Well, metal is a staggeringly diverse genre, and you're comparing doom/proto-doom to thrash metal. Compare Black Sabbath's
eponymous song to some
modern doom metal, and methinks you'll see a stronger resemblance.
Yeah, compare Sabbath to a band like Sleep and a thrash band will look out of place. But at the same time take something like the outtros to various Sabbath songs like Iron Main or Heaven and Hell (late I know) and you hear a prototypical high-tempo speed/ New Wave of British Heavy Metal sound (tell me the bassline of the Iron Man outtro doesn't remind you of Maiden). There is absolutely no reason why Black Sabbath shouldn't be considered at least a progenitor or perhaps one of the first "true" heavy metal acts.
The way I look at it is you have three methods to heaviness as far as beat pushing is concerned:
1. There's the dragging style of doom which sort of pulls you down with its slow tempo and behind the beat lagging
2. There's the static thunder of bands like Meshuggah which are metronome perfect and kick you right in the chest,
3. And then the ahead-of-the-beat, driving speed of thrash which makes your heart race.
No band which employs one method will feel remotely similar to one which employs another.
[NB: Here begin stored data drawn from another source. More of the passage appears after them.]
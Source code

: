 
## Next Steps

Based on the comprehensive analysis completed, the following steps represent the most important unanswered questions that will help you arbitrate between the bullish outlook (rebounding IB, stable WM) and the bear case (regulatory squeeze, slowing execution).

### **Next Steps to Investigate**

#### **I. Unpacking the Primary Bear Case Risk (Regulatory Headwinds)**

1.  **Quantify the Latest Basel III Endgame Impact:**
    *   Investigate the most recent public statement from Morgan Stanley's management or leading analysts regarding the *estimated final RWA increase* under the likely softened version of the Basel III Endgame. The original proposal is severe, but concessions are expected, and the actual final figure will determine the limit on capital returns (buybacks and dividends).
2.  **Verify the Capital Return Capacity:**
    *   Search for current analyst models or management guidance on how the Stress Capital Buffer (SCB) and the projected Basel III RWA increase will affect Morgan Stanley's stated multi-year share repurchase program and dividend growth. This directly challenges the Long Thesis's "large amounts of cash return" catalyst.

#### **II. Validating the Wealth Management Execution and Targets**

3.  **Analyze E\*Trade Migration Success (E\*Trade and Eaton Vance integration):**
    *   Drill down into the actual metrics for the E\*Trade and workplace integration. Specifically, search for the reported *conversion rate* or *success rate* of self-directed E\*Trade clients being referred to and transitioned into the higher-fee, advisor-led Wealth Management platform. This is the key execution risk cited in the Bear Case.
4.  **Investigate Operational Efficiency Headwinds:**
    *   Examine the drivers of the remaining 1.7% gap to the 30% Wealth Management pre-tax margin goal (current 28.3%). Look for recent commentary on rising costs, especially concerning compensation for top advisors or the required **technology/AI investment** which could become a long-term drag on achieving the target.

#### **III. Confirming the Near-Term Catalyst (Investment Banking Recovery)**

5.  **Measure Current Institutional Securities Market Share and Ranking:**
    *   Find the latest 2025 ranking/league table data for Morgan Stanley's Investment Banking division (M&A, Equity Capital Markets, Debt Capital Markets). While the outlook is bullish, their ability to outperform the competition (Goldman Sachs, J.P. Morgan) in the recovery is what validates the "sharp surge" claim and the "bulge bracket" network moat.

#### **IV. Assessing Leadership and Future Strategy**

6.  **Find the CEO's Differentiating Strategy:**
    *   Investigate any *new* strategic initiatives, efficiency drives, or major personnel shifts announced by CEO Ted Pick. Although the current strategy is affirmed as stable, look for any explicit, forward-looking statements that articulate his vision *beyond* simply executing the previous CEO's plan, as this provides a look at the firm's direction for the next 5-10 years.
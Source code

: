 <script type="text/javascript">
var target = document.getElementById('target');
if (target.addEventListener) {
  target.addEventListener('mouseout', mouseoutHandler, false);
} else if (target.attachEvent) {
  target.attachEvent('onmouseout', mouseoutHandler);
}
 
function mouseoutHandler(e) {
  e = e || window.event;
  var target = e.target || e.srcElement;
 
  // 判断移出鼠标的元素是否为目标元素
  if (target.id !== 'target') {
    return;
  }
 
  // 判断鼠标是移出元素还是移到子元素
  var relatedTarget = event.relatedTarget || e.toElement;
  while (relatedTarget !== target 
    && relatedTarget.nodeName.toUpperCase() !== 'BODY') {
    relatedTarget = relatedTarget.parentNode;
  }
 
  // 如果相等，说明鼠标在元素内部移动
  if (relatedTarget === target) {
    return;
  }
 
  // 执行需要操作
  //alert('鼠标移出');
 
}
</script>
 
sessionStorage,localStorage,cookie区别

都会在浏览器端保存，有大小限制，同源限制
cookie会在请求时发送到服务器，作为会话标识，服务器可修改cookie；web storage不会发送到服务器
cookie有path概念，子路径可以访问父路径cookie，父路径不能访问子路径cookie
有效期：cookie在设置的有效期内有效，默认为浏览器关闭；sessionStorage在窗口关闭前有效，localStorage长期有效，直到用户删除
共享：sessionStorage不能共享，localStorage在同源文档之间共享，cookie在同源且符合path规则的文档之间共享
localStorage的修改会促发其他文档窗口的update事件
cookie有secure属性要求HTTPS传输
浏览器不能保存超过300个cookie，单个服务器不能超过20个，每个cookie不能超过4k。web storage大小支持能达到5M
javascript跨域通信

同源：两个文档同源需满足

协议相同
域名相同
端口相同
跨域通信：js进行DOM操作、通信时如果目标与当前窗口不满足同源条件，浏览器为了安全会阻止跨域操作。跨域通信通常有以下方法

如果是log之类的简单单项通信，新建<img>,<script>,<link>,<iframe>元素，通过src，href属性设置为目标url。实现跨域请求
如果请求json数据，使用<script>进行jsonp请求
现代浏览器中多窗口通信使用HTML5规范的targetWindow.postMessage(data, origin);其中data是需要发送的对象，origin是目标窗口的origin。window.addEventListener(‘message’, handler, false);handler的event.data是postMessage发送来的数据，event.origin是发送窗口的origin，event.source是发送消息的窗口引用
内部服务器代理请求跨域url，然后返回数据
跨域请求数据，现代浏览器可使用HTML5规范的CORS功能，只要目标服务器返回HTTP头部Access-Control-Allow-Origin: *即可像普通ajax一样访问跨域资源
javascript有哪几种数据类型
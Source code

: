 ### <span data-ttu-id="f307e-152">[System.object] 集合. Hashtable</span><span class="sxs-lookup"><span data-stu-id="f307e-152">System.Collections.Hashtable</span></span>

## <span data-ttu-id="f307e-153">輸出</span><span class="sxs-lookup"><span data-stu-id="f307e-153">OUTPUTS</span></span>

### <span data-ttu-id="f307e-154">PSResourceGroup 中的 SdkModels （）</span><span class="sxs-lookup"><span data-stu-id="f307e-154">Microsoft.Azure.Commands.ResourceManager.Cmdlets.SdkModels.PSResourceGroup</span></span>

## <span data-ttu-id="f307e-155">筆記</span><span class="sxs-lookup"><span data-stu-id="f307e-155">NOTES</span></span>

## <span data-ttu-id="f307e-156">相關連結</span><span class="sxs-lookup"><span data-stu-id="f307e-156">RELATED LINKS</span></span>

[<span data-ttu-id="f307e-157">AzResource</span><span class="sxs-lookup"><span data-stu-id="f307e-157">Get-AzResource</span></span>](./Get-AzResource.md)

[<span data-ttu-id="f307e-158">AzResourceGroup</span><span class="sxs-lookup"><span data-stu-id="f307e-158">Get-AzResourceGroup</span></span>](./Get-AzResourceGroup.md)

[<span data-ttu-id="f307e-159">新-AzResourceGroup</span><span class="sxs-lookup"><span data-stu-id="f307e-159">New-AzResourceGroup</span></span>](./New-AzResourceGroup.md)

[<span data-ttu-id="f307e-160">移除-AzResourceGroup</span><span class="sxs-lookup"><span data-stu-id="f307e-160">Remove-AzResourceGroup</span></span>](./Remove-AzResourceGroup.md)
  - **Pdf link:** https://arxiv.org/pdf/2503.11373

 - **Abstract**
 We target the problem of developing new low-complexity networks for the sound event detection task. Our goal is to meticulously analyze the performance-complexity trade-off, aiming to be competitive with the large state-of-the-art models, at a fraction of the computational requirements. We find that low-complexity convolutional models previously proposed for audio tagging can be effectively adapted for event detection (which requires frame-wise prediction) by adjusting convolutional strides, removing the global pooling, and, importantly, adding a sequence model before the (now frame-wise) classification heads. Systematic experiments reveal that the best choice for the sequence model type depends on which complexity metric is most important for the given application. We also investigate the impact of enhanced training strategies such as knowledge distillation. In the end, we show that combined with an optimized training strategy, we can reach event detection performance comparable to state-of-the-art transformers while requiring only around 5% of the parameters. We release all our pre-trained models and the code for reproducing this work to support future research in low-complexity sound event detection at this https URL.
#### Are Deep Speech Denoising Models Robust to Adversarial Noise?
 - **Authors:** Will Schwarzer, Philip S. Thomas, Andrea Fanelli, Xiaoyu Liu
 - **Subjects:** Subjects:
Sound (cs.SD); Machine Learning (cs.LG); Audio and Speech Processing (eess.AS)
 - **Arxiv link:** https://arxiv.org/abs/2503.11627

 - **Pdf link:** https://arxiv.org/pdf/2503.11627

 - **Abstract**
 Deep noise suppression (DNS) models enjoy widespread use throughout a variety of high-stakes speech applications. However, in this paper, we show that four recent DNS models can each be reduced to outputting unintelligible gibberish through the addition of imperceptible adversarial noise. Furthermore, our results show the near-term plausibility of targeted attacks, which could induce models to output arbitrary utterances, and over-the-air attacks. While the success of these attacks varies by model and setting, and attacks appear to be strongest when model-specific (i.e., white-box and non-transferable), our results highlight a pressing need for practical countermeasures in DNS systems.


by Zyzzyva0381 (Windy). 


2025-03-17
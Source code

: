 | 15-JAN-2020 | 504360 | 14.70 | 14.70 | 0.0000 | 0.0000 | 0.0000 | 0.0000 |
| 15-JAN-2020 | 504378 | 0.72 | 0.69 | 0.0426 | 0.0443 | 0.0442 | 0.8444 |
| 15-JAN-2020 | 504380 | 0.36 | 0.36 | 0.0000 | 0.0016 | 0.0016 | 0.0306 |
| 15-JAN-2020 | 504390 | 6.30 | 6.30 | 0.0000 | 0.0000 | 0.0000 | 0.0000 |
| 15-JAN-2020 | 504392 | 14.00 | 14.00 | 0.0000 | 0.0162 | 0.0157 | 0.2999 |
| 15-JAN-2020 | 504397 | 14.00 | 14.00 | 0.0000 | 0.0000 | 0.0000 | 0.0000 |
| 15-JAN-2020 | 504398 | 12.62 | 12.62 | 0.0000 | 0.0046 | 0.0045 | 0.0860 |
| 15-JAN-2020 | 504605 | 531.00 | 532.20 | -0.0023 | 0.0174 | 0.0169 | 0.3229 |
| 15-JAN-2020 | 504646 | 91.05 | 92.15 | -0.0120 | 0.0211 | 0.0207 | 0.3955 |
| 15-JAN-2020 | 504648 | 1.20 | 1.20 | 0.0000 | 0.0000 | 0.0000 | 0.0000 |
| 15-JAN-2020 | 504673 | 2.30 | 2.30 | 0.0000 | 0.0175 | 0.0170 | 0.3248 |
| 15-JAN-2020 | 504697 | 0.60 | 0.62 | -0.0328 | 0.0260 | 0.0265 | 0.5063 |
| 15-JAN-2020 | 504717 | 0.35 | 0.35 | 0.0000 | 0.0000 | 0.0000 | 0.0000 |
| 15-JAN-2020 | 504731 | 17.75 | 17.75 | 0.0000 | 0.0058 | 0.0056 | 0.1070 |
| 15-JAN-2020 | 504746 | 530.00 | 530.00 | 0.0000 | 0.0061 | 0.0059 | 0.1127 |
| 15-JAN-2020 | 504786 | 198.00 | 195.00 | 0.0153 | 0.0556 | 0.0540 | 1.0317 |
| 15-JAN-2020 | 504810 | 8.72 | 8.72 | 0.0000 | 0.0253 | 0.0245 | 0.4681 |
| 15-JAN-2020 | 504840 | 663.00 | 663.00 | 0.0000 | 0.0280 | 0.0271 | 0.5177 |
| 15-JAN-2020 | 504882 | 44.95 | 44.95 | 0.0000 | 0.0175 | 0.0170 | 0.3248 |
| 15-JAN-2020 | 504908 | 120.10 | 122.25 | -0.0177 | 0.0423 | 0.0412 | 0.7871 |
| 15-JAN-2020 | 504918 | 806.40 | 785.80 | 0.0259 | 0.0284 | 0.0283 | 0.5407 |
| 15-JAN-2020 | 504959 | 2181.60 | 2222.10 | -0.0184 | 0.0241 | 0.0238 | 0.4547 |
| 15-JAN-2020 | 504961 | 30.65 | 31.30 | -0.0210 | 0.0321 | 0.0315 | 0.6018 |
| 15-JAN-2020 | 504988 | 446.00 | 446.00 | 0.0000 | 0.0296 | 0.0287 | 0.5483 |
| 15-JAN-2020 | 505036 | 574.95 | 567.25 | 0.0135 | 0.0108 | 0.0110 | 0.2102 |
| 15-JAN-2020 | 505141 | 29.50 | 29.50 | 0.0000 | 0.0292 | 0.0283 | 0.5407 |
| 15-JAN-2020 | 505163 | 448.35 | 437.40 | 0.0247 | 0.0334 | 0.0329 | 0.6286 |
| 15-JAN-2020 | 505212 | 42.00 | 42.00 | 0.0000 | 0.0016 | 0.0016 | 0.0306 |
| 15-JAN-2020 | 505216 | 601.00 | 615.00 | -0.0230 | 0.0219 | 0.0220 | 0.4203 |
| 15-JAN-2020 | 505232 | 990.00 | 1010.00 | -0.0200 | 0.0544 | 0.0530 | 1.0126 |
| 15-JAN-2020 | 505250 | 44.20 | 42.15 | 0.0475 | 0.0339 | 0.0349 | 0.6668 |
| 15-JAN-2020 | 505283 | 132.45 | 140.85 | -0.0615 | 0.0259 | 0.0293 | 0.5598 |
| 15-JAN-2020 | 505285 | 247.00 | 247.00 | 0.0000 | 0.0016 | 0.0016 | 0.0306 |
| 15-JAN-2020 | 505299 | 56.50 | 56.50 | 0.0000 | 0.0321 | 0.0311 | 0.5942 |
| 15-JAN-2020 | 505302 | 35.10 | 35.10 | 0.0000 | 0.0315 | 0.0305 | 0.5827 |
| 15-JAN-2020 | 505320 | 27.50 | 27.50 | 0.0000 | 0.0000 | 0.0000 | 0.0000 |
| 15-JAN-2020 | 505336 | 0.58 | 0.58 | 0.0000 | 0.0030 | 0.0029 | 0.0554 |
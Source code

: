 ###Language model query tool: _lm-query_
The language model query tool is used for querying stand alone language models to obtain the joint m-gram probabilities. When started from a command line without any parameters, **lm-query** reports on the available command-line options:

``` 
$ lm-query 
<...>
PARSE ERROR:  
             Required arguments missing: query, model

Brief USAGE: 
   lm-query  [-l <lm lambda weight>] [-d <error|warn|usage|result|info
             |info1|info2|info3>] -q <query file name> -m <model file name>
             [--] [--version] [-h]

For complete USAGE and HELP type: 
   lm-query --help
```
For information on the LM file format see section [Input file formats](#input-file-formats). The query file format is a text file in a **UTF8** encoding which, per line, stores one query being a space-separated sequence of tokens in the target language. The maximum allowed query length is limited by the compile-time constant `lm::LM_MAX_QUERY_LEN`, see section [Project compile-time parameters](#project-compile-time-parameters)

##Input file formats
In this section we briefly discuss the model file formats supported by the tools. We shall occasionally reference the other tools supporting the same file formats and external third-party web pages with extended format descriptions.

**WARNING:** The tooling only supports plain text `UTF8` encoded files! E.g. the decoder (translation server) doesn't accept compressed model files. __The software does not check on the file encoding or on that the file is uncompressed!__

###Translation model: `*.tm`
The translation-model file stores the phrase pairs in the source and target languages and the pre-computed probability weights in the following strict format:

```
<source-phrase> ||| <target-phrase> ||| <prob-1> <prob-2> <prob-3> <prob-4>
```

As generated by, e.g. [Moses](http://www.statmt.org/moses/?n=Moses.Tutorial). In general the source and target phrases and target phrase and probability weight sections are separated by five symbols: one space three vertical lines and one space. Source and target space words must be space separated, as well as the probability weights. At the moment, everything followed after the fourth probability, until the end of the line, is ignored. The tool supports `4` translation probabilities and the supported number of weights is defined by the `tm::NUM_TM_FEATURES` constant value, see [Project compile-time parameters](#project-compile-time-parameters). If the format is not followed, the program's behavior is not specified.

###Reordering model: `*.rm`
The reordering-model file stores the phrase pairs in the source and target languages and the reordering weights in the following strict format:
Even Meshuggah's early music, featuring thrash orchestration feel decidedly different from a Metalica/slayer style band. At the same time their later mid tempo and slow music doesn't drag you the way a doom band will. No matter the tempo or orchestration, Meshuggah always feels like a piledriving machine.
As a comparison. I pretty much consider Meshuggah the standard as far as straight tempo heaviness is concerned
Slayer vs. Thrashy Meshuggah. Note the total tightness of Meshuggah, vs the loose chaotic thrash of Slayer
http://www.youtube.com/watch?v=K6_zsJ8KPP0
http://www.youtube.com/watch?v=vOd-T58qHLA
Sleep vs Downtempo Meshuggah. This is a less valid comparison musically, just note the tempo feels (and the sabbath influence)
http://www.youtube.com/watch?v=lklU89L8sXs&feature=related
http://www.youtube.com/watch?v=lklU89L8sXs&feature=related
The way metal bands approach the beat is integral to their sound, and they are three very very different kinds of heaviness. None is less valid than another.